Sybase offers non-ASE Replication Agents such as Replication Agent for DB2 UDB and Replication Agent.
Replication Agent for DB2 UDB provides primary data server support for a DB2 UDB server running on IBM z/OS platforms.
The primary data server is DB2 UDB, which runs as a subsystem in IBM z/OS. The transaction logs are DB2 logs.
Replication Agent for DB2 UDB runs as a started task or job in IBM z/OS. It reads the DB2 logs and retrieves the relevant DB2 active and archive log entries for the tables marked for replication for one or more DB2 subsystems. It transfers that data to Replication Server using the TCP/IP communication protocol.
The DB2 data server logs any changes to rows in DB2 tables as they occur. The information written to the transaction log includes copies of the data before and after the changes. In DB2, these records are known as “undo” and “redo” records. Control records are written for commits and aborts; these records are translated to commit and rollback operations.
The DB2 log consists of a series of data sets, which Sybase Log Extract uses to identify DB2 data changes. Because DB2 writes change records to the active log as they occur, Sybase Log Extract can process the log records immediately after they are entered.
Replication Agent is a product that reads the database transaction logs in DB2 UDB, Microsoft SQL Server, or Oracle primary databases on Linux, UNIX, and Microsoft Windows platforms.
Replication Agent is implemented in the Java programming language. When you install Replication Agent, a Java Runtime Environment (JRE) is installed on the computer that is designated as the Replication Agent host machine.

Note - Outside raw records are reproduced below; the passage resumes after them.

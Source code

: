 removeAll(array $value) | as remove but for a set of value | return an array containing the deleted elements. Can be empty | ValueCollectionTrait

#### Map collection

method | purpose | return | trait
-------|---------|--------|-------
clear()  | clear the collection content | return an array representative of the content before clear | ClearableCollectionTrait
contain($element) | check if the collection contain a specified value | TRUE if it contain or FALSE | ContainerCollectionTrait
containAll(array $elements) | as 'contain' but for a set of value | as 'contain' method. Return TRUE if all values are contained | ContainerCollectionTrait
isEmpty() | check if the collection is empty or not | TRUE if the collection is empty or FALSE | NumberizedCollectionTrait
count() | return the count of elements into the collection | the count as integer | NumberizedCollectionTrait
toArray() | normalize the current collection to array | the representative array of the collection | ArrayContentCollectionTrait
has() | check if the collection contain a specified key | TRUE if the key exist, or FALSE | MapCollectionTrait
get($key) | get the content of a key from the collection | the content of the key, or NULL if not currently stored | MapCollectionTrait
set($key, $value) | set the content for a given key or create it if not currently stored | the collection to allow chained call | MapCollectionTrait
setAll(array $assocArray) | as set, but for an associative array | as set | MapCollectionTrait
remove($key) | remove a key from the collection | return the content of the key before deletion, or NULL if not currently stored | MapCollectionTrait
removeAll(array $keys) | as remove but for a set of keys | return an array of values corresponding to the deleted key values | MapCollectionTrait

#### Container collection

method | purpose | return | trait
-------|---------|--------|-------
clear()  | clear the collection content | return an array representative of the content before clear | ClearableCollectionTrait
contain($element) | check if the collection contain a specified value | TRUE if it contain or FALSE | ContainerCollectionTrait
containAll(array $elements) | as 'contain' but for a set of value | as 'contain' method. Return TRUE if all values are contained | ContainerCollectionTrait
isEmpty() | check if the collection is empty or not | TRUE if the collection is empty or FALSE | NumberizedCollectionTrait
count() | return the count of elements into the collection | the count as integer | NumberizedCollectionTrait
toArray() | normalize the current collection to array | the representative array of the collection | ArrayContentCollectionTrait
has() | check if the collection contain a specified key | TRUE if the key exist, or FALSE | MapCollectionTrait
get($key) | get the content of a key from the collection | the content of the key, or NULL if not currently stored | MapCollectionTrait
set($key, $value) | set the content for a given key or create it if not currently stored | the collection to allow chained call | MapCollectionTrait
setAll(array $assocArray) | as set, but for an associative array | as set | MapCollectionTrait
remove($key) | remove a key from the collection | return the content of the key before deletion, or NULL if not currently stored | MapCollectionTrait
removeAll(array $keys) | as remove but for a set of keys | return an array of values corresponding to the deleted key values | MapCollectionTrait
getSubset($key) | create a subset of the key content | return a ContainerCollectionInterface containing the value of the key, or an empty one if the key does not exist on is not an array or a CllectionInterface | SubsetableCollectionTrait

Replication Agent uses the Java Database Connectivity (JDBC) protocol for all of its communication. It uses a single instance of the Sybase JDBC driver (jConnect™ for JDBC™) to manage all of its connections to Open Client and Open Server applications, including the primary Replication Server. In the case of the primary data server, Replication Agent connects to the primary database using the appropriate JDBC driver for that database.